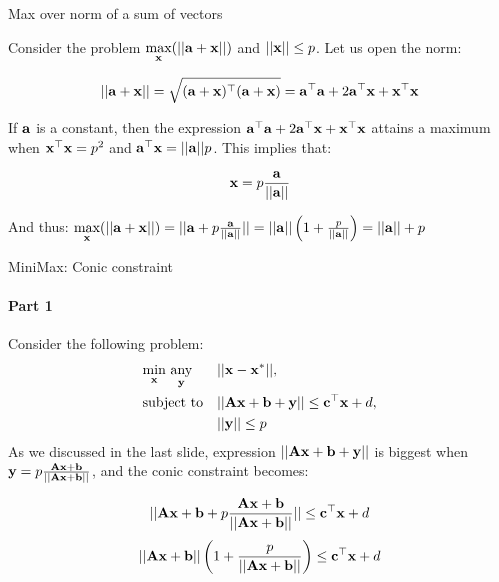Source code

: \documentclass{beamer}
\begin{document}
\begin{frame}{Max over norm of a sum of vectors}
	\begin{flushleft}
		
		Consider the problem $\underset{\mathbf{x}}{\text{max}}(|| \mathbf{a} + \mathbf{x}||)$ and $|| \mathbf{x} || \leq p$. Let us open the norm:
		
		\begin{equation}
			|| \mathbf{a} + \mathbf{x} || = 
			\sqrt{(\mathbf{a} + \mathbf{x})^\top (\mathbf{a} + \mathbf{x})} = 
			\mathbf{a}^\top\mathbf{a} + 2\mathbf{a}^\top\mathbf{x} + \mathbf{x}^\top\mathbf{x}
		\end{equation}
	
	If $\mathbf{a}$ is a constant, then the expression $\mathbf{a}^\top\mathbf{a} + 2\mathbf{a}^\top\mathbf{x} + \mathbf{x}^\top\mathbf{x}$ attains a maximum when $\mathbf{x}^\top\mathbf{x} = p^2$ and $\mathbf{a}^\top\mathbf{x} = ||\mathbf{a}||p$. This implies that:
	
	\begin{equation}
		\mathbf{x} = p\frac{\mathbf{a}}{|| \mathbf{a} ||}
	\end{equation}
	
	And thus: $\underset{\mathbf{x}}{\text{max}}(|| \mathbf{a} + \mathbf{x}||) = 
	|| \mathbf{a} + p\frac{\mathbf{a}}{|| \mathbf{a} ||}|| = 
	|| \mathbf{a} || \left( 1 + \frac{p}{|| \mathbf{a} ||} \right) = 
	|| \mathbf{a} || + p $	
		
	\end{flushleft}
\end{frame}


\begin{frame}{MiniMax: Conic constraint}
	\framesubtitle{Part 1}
	\begin{flushleft}
		
		Consider the following problem:
		\begin{equation}
			\begin{aligned}
				& \underset{\bo{x}}{\text{min}} \ \underset{\bo{y}}{\text{any}}
				& & ||\bo{x} - \bo{x}^*||, \\
				& \text{subject to}
				& & || \bo{A}\bo{x} + \bo{b} + \bo{y} || \leq \bo{c}^\top \bo{x} + d, \\
				& & & ||\bo{y}|| \leq p
			\end{aligned}
		\end{equation}
		As we discussed in the last slide, expression $|| \mathbf{A}\mathbf{x} + \mathbf{b} + \mathbf{y} ||$ is biggest when $\mathbf{y} = p \frac{\mathbf{A}\mathbf{x} + \mathbf{b}}{|| \mathbf{A}\mathbf{x} + \mathbf{b} ||}$, and the conic constraint becomes:
		
		\begin{equation}
			|| \mathbf{A}\mathbf{x} + \mathbf{b} + p \frac{\mathbf{A}\mathbf{x} + \mathbf{b}}{|| \mathbf{A}\mathbf{x} + \mathbf{b} ||} || \leq \mathbf{c}^\top \mathbf{x} + d
		\end{equation}
		\begin{equation}
		|| \mathbf{A}\mathbf{x} + \mathbf{b}|| \left( 1 + \frac{p}{|| \mathbf{A}\mathbf{x} + \mathbf{b}||} \right) \leq \mathbf{c}^\top \mathbf{x} + d
		\end{equation}
		
		
	\end{flushleft}
\end{frame}
\end{document}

■ **Activity**:
Show me each line of the listing above with "problem" in it.

■ **Response for this exercise**:
		Consider the problem $\underset{\mathbf{x}}{\text{max}}(|| \mathbf{a} + \mathbf{x}||)$ and $|| \mathbf{x} || \leq p$. Let us open the norm:
		Consider the following problem:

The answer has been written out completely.